Using Python to access the EIDR registry with EIDR REST APIs

Hitesh Pau
7 min readAug 14, 2020

What is EIDR

EIDR is a universal unique identifier system for movie and television assets. From top level franchises, titles, edits, and collections, to series, seasons, episodes, and clips — EIDR provides global unique identifiers for the entire range of singular and serial audiovisual object types that are relevant to both commercial and non-commercial works

You can learn more at https://eidr.org/

EIDR Rest APIs

The EIDR system provides various services using a REST-based interface in combination with HTTP 1.1 (see RFC 2616).

Here is the link to the EIDR Rest API document

Note: Public services do not necessarily mean open access. Ingesting or registering data into EIDR is controlled while reading data from EIDR is generally not restricted.
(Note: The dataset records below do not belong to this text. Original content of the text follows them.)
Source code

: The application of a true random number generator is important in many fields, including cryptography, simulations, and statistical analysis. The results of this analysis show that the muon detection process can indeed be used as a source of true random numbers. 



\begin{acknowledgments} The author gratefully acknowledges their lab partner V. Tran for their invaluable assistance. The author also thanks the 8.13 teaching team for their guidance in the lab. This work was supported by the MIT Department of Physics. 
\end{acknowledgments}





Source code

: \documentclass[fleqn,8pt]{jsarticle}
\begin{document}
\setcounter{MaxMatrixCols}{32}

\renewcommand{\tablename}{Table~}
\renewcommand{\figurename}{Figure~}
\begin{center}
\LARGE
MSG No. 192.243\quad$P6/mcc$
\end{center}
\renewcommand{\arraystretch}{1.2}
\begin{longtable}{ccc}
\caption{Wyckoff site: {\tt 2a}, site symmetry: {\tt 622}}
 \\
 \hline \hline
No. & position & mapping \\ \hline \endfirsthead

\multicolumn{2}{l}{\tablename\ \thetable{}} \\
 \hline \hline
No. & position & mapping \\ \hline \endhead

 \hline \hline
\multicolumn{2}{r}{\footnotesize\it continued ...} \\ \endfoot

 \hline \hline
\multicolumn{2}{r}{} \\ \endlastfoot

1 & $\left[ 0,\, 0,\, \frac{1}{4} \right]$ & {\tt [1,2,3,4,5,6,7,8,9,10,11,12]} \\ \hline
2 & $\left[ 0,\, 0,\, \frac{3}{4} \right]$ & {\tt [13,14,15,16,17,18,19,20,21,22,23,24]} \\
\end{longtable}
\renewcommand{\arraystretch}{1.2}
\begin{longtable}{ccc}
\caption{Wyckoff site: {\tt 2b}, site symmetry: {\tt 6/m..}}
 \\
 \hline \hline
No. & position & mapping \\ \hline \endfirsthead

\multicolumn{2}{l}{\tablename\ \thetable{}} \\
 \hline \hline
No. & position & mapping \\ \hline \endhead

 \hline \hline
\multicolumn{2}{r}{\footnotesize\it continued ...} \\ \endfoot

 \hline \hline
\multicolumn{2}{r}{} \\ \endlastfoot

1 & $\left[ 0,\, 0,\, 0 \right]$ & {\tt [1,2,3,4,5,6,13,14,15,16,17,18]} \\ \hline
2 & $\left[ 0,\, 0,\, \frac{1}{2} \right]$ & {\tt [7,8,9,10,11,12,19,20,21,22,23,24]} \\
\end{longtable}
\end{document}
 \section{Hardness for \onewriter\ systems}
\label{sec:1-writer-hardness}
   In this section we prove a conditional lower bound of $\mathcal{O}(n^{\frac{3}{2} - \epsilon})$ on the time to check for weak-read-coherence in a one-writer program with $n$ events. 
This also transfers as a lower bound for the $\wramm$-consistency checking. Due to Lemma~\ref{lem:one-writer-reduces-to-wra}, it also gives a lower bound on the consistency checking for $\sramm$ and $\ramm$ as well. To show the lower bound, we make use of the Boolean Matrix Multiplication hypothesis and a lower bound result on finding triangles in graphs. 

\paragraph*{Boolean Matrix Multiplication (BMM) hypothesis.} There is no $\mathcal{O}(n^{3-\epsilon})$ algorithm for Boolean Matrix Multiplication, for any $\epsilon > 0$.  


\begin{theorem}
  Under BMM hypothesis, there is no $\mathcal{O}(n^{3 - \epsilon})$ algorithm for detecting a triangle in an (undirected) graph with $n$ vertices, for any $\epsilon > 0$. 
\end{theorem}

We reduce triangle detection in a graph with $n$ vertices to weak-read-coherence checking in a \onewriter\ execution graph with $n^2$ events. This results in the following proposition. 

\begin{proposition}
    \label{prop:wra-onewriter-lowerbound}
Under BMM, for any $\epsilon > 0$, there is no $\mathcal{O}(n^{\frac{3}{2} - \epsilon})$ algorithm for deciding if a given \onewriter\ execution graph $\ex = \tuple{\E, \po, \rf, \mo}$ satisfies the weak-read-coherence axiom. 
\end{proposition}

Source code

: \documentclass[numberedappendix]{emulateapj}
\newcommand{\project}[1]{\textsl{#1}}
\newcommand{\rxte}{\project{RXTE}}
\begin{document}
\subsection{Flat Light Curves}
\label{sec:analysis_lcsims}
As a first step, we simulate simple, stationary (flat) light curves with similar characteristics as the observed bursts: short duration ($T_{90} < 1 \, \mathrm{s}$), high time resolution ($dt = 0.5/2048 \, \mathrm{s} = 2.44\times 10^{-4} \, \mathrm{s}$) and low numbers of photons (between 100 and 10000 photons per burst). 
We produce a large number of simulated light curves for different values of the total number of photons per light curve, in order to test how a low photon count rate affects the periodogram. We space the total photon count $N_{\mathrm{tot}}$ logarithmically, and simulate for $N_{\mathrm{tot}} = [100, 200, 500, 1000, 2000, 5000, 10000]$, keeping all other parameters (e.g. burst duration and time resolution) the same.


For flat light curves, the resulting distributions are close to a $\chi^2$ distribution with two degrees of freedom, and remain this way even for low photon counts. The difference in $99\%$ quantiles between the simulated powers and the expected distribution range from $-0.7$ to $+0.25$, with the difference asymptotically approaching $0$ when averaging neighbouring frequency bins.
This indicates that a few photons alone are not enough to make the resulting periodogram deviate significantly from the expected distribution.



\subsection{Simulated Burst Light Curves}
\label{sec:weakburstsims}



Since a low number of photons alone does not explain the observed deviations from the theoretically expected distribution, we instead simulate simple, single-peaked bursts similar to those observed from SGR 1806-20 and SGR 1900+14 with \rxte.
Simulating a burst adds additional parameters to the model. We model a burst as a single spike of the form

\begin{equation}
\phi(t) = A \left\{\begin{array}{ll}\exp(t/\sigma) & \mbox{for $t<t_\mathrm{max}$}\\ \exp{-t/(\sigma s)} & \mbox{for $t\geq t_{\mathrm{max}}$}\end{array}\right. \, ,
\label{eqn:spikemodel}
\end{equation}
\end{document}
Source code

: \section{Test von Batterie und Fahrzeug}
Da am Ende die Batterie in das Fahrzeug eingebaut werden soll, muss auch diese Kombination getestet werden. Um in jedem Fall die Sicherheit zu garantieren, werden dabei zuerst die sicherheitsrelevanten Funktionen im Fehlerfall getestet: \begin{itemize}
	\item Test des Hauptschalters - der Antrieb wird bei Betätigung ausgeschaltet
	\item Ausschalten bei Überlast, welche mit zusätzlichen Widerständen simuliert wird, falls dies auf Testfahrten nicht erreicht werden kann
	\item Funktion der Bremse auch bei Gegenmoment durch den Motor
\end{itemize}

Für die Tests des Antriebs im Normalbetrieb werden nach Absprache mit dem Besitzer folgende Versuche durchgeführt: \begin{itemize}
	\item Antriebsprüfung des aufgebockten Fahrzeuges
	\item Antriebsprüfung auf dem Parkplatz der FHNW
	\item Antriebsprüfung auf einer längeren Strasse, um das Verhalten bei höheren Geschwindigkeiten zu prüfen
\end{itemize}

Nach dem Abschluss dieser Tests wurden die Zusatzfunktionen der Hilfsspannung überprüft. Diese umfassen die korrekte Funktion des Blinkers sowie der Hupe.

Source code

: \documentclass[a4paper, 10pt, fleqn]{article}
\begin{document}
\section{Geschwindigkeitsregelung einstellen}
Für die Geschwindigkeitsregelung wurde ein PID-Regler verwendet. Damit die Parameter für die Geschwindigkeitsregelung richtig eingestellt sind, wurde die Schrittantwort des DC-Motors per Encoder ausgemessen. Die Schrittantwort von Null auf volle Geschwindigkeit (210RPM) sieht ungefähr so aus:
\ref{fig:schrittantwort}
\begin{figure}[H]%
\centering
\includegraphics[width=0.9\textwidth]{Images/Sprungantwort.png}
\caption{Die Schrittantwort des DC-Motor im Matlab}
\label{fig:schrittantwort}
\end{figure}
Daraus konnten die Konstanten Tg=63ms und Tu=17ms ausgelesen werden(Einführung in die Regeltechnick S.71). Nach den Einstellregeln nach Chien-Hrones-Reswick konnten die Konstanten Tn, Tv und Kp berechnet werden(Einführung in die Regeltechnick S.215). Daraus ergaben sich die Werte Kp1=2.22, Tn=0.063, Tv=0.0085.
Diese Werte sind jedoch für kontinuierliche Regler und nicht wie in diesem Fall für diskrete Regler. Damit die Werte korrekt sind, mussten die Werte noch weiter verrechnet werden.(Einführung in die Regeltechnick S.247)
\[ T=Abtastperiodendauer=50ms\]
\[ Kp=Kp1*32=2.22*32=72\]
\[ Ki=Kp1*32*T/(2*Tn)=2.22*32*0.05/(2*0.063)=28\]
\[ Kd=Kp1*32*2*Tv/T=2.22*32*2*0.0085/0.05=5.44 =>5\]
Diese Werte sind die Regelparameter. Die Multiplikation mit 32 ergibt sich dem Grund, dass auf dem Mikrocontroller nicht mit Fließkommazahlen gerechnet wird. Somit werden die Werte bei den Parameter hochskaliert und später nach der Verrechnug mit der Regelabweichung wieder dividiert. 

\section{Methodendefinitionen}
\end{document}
Using Python to access EIDR Registry using EIDR REST API

Pre-requisites

  1. You have Python installed. For this tutorial, we are using Python version 3.7.4. If not, you can download Python from https://www.python.org/ Please refer to Python documentation to install Python on your machine.
  2. You have a Text editor installed on your machine. There are many python friendly editor, which helps writing Python code easier.

For Mac, you can use SublimeText, Atom, TextWrangler

For Windows, you can use Notepad, Notepad++, SublimeText, Atom

3. You can also install Jupyter, which is a web-based interactive Python development environment. You can download from https://jupyter.org/

Assumption

  1. You know basic Python programming.
  2. You are a member of EIDR and have credentials to access EIDR Registry

Let’s get started…

First thing first, authentication and authorization to log into EIDR. Referring to section 2.1.2 of the EIDR REST API document (Page 8), we need to establish a connection with EIDR registry. To do so, let’s install the requests python packages -

pip install requests

Base64 and haslib packages are included in the Python installation.

These packages along with your credentials are required to establish a connection. Once the packages are installed successfully you can import them in your code

import requests, base64, hashlib

Setup your EIDR credentials

UserID = '10.5238/xxxxxxxx'. # enter your EIDR User Id
Pwd = '************' # enter your EIDR password
PartyID = '10.5237/xxxxxxxxx' # enter your EIDR party ID
url = 'https://sandbox1.eidr.org:443/EIDR/' # EIDR Registry URL

You should note that testing/training should be done in the sandbox registry (https://sandbox1.eidr.org:443/EIDR) and that only tested and verified code should be used in production (https://registry1.eidr.org:443/EIDR).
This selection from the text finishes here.